Hannah reached up and covered Judith’s hand with her own. Her eyes shut once more.

“Part of the Union,” wheezed the Seer. “She was only trying to protect her family.”

The other girls—even Lydia—gave a sigh of relief. Hannah stood up and moved for the door. Judith made as if to follow, but the Seer shook her off. “Apologize to her,” Hannah murmured, gently pushing Judith away. “You’re hungry and tired, and you didn’t mean it.”
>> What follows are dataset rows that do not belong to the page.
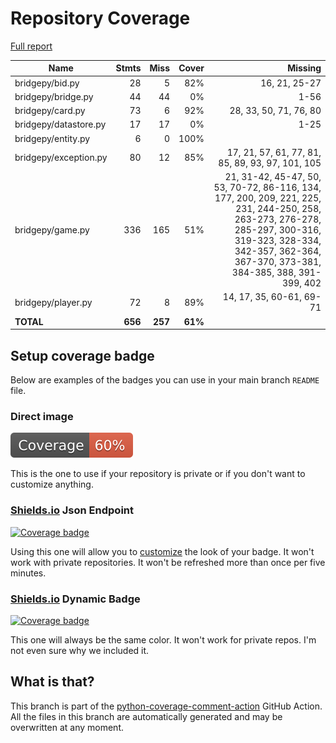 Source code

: # Repository Coverage

[Full report](https://htmlpreview.github.io/?https://github.com/papillonbee/bridgepy/blob/python-coverage-comment-action-data/htmlcov/index.html)

| Name                  |    Stmts |     Miss |   Cover |   Missing |
|---------------------- | -------: | -------: | ------: | --------: |
| bridgepy/bid.py       |       28 |        5 |     82% |16, 21, 25-27 |
| bridgepy/bridge.py    |       44 |       44 |      0% |      1-56 |
| bridgepy/card.py      |       73 |        6 |     92% |28, 33, 50, 71, 76, 80 |
| bridgepy/datastore.py |       17 |       17 |      0% |      1-25 |
| bridgepy/entity.py    |        6 |        0 |    100% |           |
| bridgepy/exception.py |       80 |       12 |     85% |17, 21, 57, 61, 77, 81, 85, 89, 93, 97, 101, 105 |
| bridgepy/game.py      |      336 |      165 |     51% |21, 31-42, 45-47, 50, 53, 70-72, 86-116, 134, 177, 200, 209, 221, 225, 231, 244-250, 258, 263-273, 276-278, 285-297, 300-316, 319-323, 328-334, 342-357, 362-364, 367-370, 373-381, 384-385, 388, 391-399, 402 |
| bridgepy/player.py    |       72 |        8 |     89% |14, 17, 35, 60-61, 69-71 |
|             **TOTAL** |  **656** |  **257** | **61%** |           |


## Setup coverage badge

Below are examples of the badges you can use in your main branch `README` file.

### Direct image

[![Coverage badge](https://raw.githubusercontent.com/papillonbee/bridgepy/python-coverage-comment-action-data/badge.svg)](https://htmlpreview.github.io/?https://github.com/papillonbee/bridgepy/blob/python-coverage-comment-action-data/htmlcov/index.html)

This is the one to use if your repository is private or if you don't want to customize anything.

### [Shields.io](https://shields.io) Json Endpoint

[![Coverage badge](https://img.shields.io/endpoint?url=https://raw.githubusercontent.com/papillonbee/bridgepy/python-coverage-comment-action-data/endpoint.json)](https://htmlpreview.github.io/?https://github.com/papillonbee/bridgepy/blob/python-coverage-comment-action-data/htmlcov/index.html)

Using this one will allow you to [customize](https://shields.io/endpoint) the look of your badge.
It won't work with private repositories. It won't be refreshed more than once per five minutes.

### [Shields.io](https://shields.io) Dynamic Badge

[![Coverage badge](https://img.shields.io/badge/dynamic/json?color=brightgreen&label=coverage&query=%24.message&url=https%3A%2F%2Fraw.githubusercontent.com%2Fpapillonbee%2Fbridgepy%2Fpython-coverage-comment-action-data%2Fendpoint.json)](https://htmlpreview.github.io/?https://github.com/papillonbee/bridgepy/blob/python-coverage-comment-action-data/htmlcov/index.html)

This one will always be the same color. It won't work for private repos. I'm not even sure why we included it.

## What is that?

This branch is part of the
[python-coverage-comment-action](https://github.com/marketplace/actions/python-coverage-comment)
GitHub Action. All the files in this branch are automatically generated and may be
overwritten at any moment.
Then Hannah left, leaving Judith standing clumsily before the weeping girl she had struck.

After a moment, Abigail swallowed. “It’s all right. I didn’t mean it, either,” she said. “If there’s none swifter, I know the Union is the better way to earn for my parents. I don’t regret knowing you. Or Hannah.” She rubbed tears off her cheeks, then settled her fingers on her head, pitifully feeling for the hair she must know was no longer there. It was strange, how domed and egg-like her pate. With her brunette locks intact, many would have called Abigail as beautiful as Sarah Payne or Lydia.

“It isn’t so bad.” Lucy chucked her on the chin. “Phrenologists are sure to discount your next reading.”

Abigail moaned, while Patience and Lydia shook their heads at Lucy.

“I’ll loan you a cap,” said Judith, unable to force her mouth into words of any more contrite disposition.